**Exercise requirements**
The whole listing needs to be written out exactly, except for any images.

**Provided information**
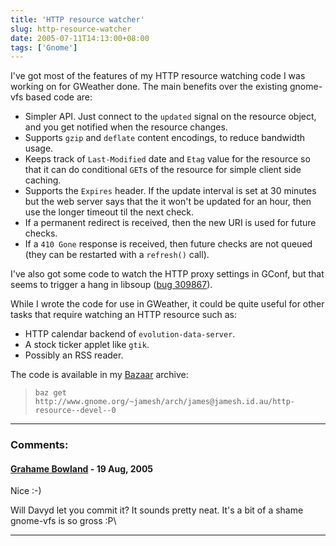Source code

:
 ```yaml
---
title: 'HTTP resource watcher'
slug: http-resource-watcher
date: 2005-07-11T14:13:00+08:00
tags: ['Gnome']
---
```


I\'ve got most of the features of my HTTP resource watching code I was
working on for GWeather done. The main benefits over the existing
gnome-vfs based code are:

-   Simpler API. Just connect to the `updated` signal on the resource
    object, and you get notified when the resource changes.
-   Supports `gzip` and `deflate` content encodings, to reduce bandwidth
    usage.
-   Keeps track of `Last-Modified` date and `Etag` value for the
    resource so that it can do conditional `GET`s of the resource for
    simple client side caching.
-   Supports the `Expires` header. If the update interval is set at 30
    minutes but the web server says that the it won\'t be updated for an
    hour, then use the longer timeout til the next check.
-   If a permanent redirect is received, then the new URI is used for
    future checks.
-   If a `410 Gone` response is received, then future checks are not
    queued (they can be restarted with a `refresh()` call).

I\'ve also got some code to watch the HTTP proxy settings in GConf, but
that seems to trigger a hang in libsoup ([bug
309867](http://bugzilla.gnome.org/show_bug.cgi?id=309867 "proxy_uri from a GConfClient notify callback")).

While I wrote the code for use in GWeather, it could be quite useful for
other tasks that require watching an HTTP resource such as:

-   HTTP calendar backend of `evolution-data-server`.
-   A stock ticker applet like `gtik`.
-   Possibly an RSS reader.

The code is available in my [Bazaar](http://bazaar.canonical.com/)
archive:

>     baz get http://www.gnome.org/~jamesh/arch/james@jamesh.id.au/http-resource--devel--0

---
### Comments:
#### [Grahame Bowland](http://grahame.angrygoats.net/) - <time datetime="2005-08-19 03:09:11">19 Aug, 2005</time>

Nice :-)

Will Davyd let you commit it? It sounds pretty neat. It\'s a bit of a
shame gnome-vfs is so gross :P\

---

**Response area**
Source code

:
 ```yaml
---
title: 'HTTP resource watcher'
slug: http-resource-watcher
date: 2005-07-11T14:13:00+08:00
tags: ['Gnome']
---
```


I\'ve got most of the features of my HTTP resource watching code I was
working on for GWeather done. The main benefits over the existing
gnome-vfs based code are:

-   Simpler API. Just connect to the `updated` signal on the resource
    object, and you get notified when the resource changes.
-   Supports `gzip` and `deflate` content encodings, to reduce bandwidth
    usage.
-   Keeps track of `Last-Modified` date and `Etag` value for the
    resource so that it can do conditional `GET`s of the resource for
    simple client side caching.
-   Supports the `Expires` header. If the update interval is set at 30
    minutes but the web server says that the it won\'t be updated for an
    hour, then use the longer timeout til the next check.
-   If a permanent redirect is received, then the new URI is used for
    future checks.
-   If a `410 Gone` response is received, then future checks are not
    queued (they can be restarted with a `refresh()` call).

I\'ve also got some code to watch the HTTP proxy settings in GConf, but
that seems to trigger a hang in libsoup ([bug
309867](http://bugzilla.gnome.org/show_bug.cgi?id=309867 "proxy_uri from a GConfClient notify callback")).

While I wrote the code for use in GWeather, it could be quite useful for
other tasks that require watching an HTTP resource such as:

-   HTTP calendar backend of `evolution-data-server`.
-   A stock ticker applet like `gtik`.
-   Possibly an RSS reader.

The code is available in my [Bazaar](http://bazaar.canonical.com/)
archive:

>     baz get http://www.gnome.org/~jamesh/arch/james@jamesh.id.au/http-resource--devel--0

---
### Comments:
#### [Grahame Bowland](http://grahame.angrygoats.net/) - <time datetime="2005-08-19 03:09:11">19 Aug, 2005</time>

Nice :-)

Will Davyd let you commit it? It sounds pretty neat. It\'s a bit of a
shame gnome-vfs is so gross :P\

---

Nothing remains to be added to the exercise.